GIVEN RECORDS ->
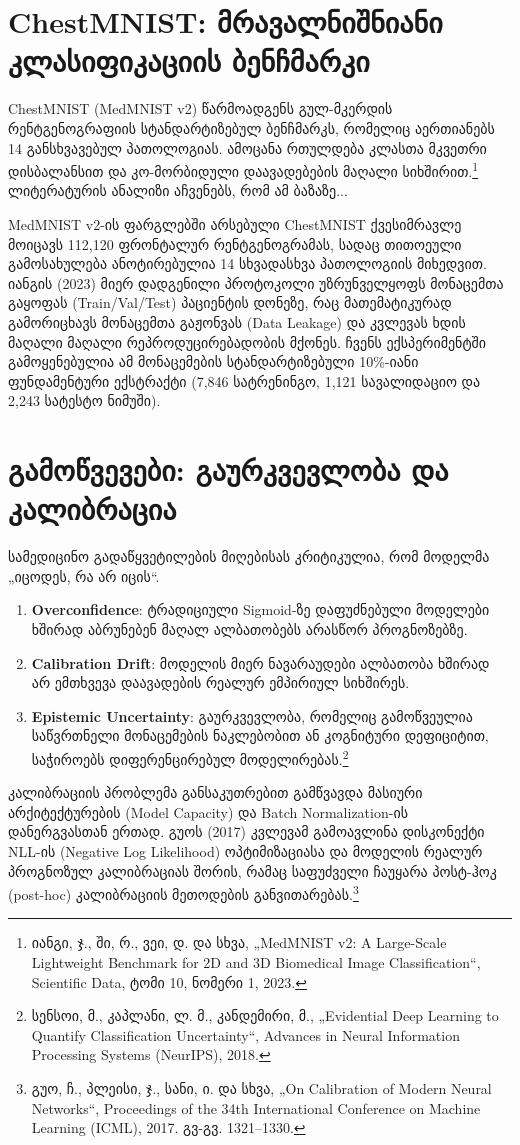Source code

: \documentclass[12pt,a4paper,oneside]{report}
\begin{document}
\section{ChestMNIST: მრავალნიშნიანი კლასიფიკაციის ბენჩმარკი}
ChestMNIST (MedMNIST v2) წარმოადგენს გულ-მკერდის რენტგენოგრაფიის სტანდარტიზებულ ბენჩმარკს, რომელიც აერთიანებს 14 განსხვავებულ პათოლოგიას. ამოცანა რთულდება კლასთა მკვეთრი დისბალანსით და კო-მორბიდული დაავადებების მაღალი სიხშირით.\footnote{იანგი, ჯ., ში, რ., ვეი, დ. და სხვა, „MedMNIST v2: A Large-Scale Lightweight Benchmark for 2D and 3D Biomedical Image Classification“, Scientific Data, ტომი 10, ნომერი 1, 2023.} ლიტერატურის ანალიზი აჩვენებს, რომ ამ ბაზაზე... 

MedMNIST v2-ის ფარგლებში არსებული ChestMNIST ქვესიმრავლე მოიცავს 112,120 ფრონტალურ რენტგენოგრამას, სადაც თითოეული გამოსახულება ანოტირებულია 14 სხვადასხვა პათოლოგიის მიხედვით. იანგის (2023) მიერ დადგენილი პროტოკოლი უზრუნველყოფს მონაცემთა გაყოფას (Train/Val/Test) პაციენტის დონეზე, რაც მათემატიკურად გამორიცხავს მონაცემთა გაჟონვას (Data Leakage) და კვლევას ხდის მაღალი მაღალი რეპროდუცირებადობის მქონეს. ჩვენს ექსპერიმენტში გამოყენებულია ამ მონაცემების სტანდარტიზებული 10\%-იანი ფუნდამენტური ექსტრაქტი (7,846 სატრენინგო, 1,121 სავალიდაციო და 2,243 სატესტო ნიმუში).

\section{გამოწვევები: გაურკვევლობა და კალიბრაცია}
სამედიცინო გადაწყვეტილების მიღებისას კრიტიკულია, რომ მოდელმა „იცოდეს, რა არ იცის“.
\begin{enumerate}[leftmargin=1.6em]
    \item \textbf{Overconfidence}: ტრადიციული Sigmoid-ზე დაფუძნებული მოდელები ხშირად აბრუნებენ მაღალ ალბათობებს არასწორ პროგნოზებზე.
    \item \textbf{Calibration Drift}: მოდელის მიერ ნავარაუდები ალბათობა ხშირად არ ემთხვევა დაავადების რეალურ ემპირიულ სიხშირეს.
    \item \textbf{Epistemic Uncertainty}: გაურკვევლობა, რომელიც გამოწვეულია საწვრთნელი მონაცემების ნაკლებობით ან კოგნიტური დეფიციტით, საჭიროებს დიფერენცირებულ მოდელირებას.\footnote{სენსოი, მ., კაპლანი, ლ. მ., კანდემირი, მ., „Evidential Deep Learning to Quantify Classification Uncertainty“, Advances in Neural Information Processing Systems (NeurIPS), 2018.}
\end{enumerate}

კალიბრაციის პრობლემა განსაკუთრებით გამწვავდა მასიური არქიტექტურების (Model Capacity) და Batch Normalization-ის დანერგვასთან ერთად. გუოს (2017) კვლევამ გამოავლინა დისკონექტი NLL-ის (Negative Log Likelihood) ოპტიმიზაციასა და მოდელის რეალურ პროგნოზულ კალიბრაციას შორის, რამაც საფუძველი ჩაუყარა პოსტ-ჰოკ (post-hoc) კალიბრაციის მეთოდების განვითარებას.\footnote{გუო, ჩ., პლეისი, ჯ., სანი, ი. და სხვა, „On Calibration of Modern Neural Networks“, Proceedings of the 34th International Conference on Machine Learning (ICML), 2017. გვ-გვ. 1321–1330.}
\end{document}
==
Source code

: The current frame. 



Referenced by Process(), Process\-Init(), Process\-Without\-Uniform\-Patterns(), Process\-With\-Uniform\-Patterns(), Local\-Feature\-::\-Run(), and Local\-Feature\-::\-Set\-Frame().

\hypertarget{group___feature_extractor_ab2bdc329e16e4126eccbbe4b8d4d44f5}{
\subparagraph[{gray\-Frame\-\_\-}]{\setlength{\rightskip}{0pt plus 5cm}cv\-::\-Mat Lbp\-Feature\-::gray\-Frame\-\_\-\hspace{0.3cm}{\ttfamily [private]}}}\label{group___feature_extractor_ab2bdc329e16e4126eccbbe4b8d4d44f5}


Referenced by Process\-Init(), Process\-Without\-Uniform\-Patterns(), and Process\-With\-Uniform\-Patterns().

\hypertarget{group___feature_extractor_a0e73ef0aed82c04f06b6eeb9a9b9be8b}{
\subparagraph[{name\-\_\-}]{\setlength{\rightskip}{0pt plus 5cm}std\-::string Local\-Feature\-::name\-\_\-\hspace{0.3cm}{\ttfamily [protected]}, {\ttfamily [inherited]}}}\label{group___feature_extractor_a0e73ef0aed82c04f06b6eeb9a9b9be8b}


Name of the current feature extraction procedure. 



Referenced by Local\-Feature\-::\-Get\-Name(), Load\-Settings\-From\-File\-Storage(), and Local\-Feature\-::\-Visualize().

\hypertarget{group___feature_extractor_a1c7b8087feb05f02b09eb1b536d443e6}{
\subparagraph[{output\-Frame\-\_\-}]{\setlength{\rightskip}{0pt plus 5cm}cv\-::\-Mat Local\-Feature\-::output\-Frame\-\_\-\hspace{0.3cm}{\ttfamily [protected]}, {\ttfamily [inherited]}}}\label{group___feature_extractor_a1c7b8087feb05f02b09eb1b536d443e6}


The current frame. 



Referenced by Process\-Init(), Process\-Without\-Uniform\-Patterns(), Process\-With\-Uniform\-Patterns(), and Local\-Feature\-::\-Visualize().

WORK TASK ->
Go through the entries above, and wherever a line holds the word "Visualize", copy that line.

TASK OUTPUT ->
Referenced by Local\-Feature\-::\-Get\-Name(), Load\-Settings\-From\-File\-Storage(), and Local\-Feature\-::\-Visualize().
Referenced by Process\-Init(), Process\-Without\-Uniform\-Patterns(), Process\-With\-Uniform\-Patterns(), and Local\-Feature\-::\-Visualize().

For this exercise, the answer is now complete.